The SinoSoviet Border Dispute: A Comparison of the Conventional and Bayesian Methods for Intelligence Warning
APPROVED FOR RELEASE 1994
CIA HISTORICAL REVIEW PROGRAM
2 JULY 96
SECRET
More on probability — II
THE SINOSOVIET BORDER DISPUTE: A COMPARISON OF THE CONVENTIONAL AND BAYESIAN METHODS FOR INTELLIGENCE WARNING
Charles E. Fisk
Problems of "indications analysis" or "intelligence warning" are essentially questions of how to assign probabilities to hypotheses of interest. For example, a problem of indications analysis occurred in August 1969 when two hypotheses arose; namely, the conjecture (H_{1}) that within the next month the USSR would attempt to destroy China's nascent nuclear capabilities, and the alternative hypothesis (H_{2}) that such an attack would not occur.
A method of indications analysis is a rule for eliciting probability judgments from intelligence analysts, and alternative methods for this purpose have been studied within the Agency since 1967.^{1} The usual and most direct method is simply that of asking analysts to make either verbal or numerical probability judgments about hypotheses of interest. As an alternative to the conventional approach, the socalled Bayesian method does not require analysts to assign probabilities to the main hypotheses of interest; instead, analysts are asked to specify values for certain "conditional" probabilities, from which one can infer judgments about the main hypotheses.
It has been argued^{2} that the Bayesian method is better than the conventional approach to problems of intelligence warning. This article will illustrate the two alternatives, and will then explain the results of an experiment that was designed to test the assertion of the Bayesian method's superiority.
The Conventional Method of Intelligence Warning
The conventional approach to intelligence warning begins when a set of hypotheses first comes under active scrutiny. For example, during August 1969 several intelligence officers warned that the USSR would probably launch a major attack against China within the next month. This warning spawned various hypotheses, two of which were (H_{1}) that the USSR would begin the offensive during September 1969, and (H_{2}) that there would be no attack.

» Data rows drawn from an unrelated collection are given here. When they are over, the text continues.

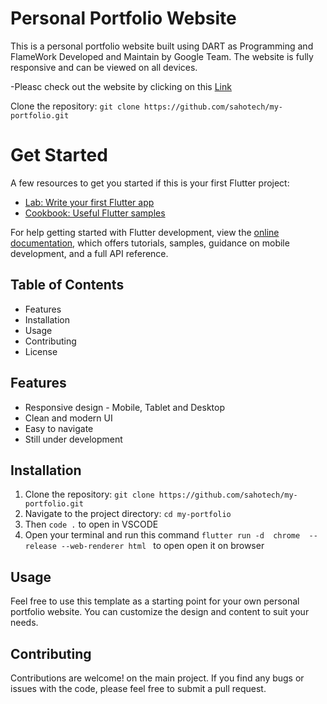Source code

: ﻿# Personal Portfolio Website

This is a personal portfolio website built using  DART as Programming and FlameWork Developed and Maintain by Google Team. The website is fully responsive and can be viewed on all devices.

-Pleasc check out the website by clicking on this [Link](https://sahotech.github.io/)

Clone the repository: `git clone https://github.com/sahotech/my-portfolio.git`



# Get Started

A few resources to get you started if this is your first Flutter project:

- [Lab: Write your first Flutter app](https://docs.flutter.dev/get-started/codelab)
- [Cookbook: Useful Flutter samples](https://docs.flutter.dev/cookbook)

For help getting started with Flutter development, view the
[online documentation](https://docs.flutter.dev/), which offers tutorials,
samples, guidance on mobile development, and a full API reference.


## Table of Contents

- Features
- Installation
- Usage
- Contributing
- License

## Features

- Responsive design - Mobile, Tablet and Desktop
- Clean and modern UI
- Easy to navigate
- Still under development

## Installation

1. Clone the repository: `git clone https://github.com/sahotech/my-portfolio.git`
2. Navigate to the project directory: `cd my-portfolio`
3. Then `code .` to open in VSCODE 
4. Open your terminal and run this command `flutter run -d  chrome  --release --web-renderer html ` to open open it on browser 



## Usage

Feel free to use this template as a starting point for your own personal portfolio website. You can customize the design and content to suit your needs.

## Contributing

Contributions are welcome! on the main project. If you find any bugs or issues with the code, please feel free to submit a pull request.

For a large class of hypotheses, the problem of indications analysis remains essentially the same: certain Agency officials must first elicit from qualified analysts judgments about the hypotheses, and then must synthesize these judgments into a warning. The officials obviously cannot pore over every bit of evidence observed by each analyst, so analysts must focus and summarize their views.
Generally, then, the first step in the conventional method involves the gathering of either verbal or numerical probability estimates. On 30 August 1969, for example, each of six senior analysts from six Agency offices was asked to estimate the probability of the war hypothesis H_{1}. Their estimates — i.e., values for P(H_{1}) — appear in Table 1. As time passes, further estimates are elicited, and previous warnings are either amplified or damped on the basis of the new estimates. Clearly, then, a key question is how an official ought to elicit probabilities from analysts. The conventional approach suggests that an official should simply ask analysts to state the probabilities whenever the official wants to reconsider his warning.
Table 1


Analyst

The Probability of H1 on 30 August 1969*

A 
.20 
B 
.85 
C 
.40 
D 
.25 
E 
.35 
F 
.20 
*The symbol H, denotes the hypothesis that during September 1969, the USSR would launch a nuclear attack against China.

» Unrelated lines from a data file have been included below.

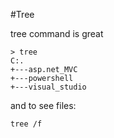 #Tree

tree command is great 

    > tree
    C:.
    +---asp.net_MVC
    +---powershell
    +---visual_studio
    
and to see files:

    tree /f
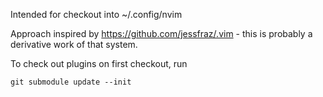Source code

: Intended for checkout into ~/.config/nvim

Approach inspired by https://github.com/jessfraz/.vim - this is probably a
derivative work of that system.

To check out plugins on first checkout, run

    git submodule update --init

As part of an experiment that was designed to compare the conventional method with an alternative system (the Bayesian) for eliciting probabilities, each of the six analysts mentioned above was asked on 5 September 1969 to reestimate the probability that a SinoSoviet war would erupt before 29 September. On 12 September the analysts were asked again, and so forth for each week in September. As a result of this process of questioning, each analyst produced an "intuitive" probability track such as the one shown in Figure 1. Each point on the illustrated track denotes the best probability judgment that Analyst D could offer after reading the allsource intelligence available to him.

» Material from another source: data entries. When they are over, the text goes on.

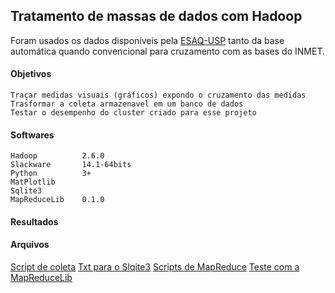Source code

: ## Tratamento de massas de dados com Hadoop

Foram usados os dados disponíveis pela [ESAQ-USP](http://www.leb.esalq.usp.br/base.html) 
tanto da base automática quando convencional para cruzamento com as bases do INMET.

#### Objetivos
	Traçar medidas visuais (gráficos) expondo o cruzamento das medidas
	Trasformar a coleta armazenavel em um banco de dados
	Testar o desempenho do cluster criado para esse projeto

#### Softwares
	Hadoop 			2.6.0
	Slackware		14.1-64bits
	Python			3+
	MatPlotlib
	Sqlite3
	MapReduceLib	0.1.0
	
#### Resultados

#### Arquivos
[Script de coleta]()
[Txt para o Slqite3]()
[Scripts de MapReduce]()
[Teste com a MapReduceLib]()
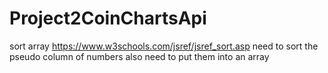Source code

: # Project2CoinChartsApi
 
sort array
https://www.w3schools.com/jsref/jsref_sort.asp
need to sort the pseudo column of numbers
also need to put them into an array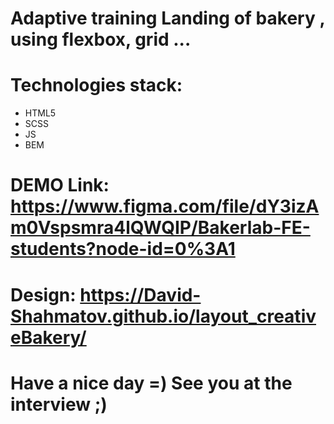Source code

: # Adaptive training Landing of bakery , using flexbox, grid ...

# Technologies stack:
- HTML5
- SCSS
- JS
- BEM

# DEMO Link: https://www.figma.com/file/dY3izAm0Vspsmra4lQWQIP/Bakerlab-FE-students?node-id=0%3A1

# Design: https://David-Shahmatov.github.io/layout_creativeBakery/

# Have a nice day =) See you at the interview ;)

On the basis of a considerable amount of research involving simulated questions of intelligence warning, however, Edwards,^{3} Zlotnick,^{4} and other proponents^{5} of the Bayesian method for eliciting probabilities would argue that the sequence of estimates shown in Figure 1 was not the best sequence that Analyst D could have specified. They claim that an official who had asked "the right questions" could have obtained from Analyst D — and from each of the other analysts — a better sequence of probabilities. This alternative method of questioning will be explained in the following section.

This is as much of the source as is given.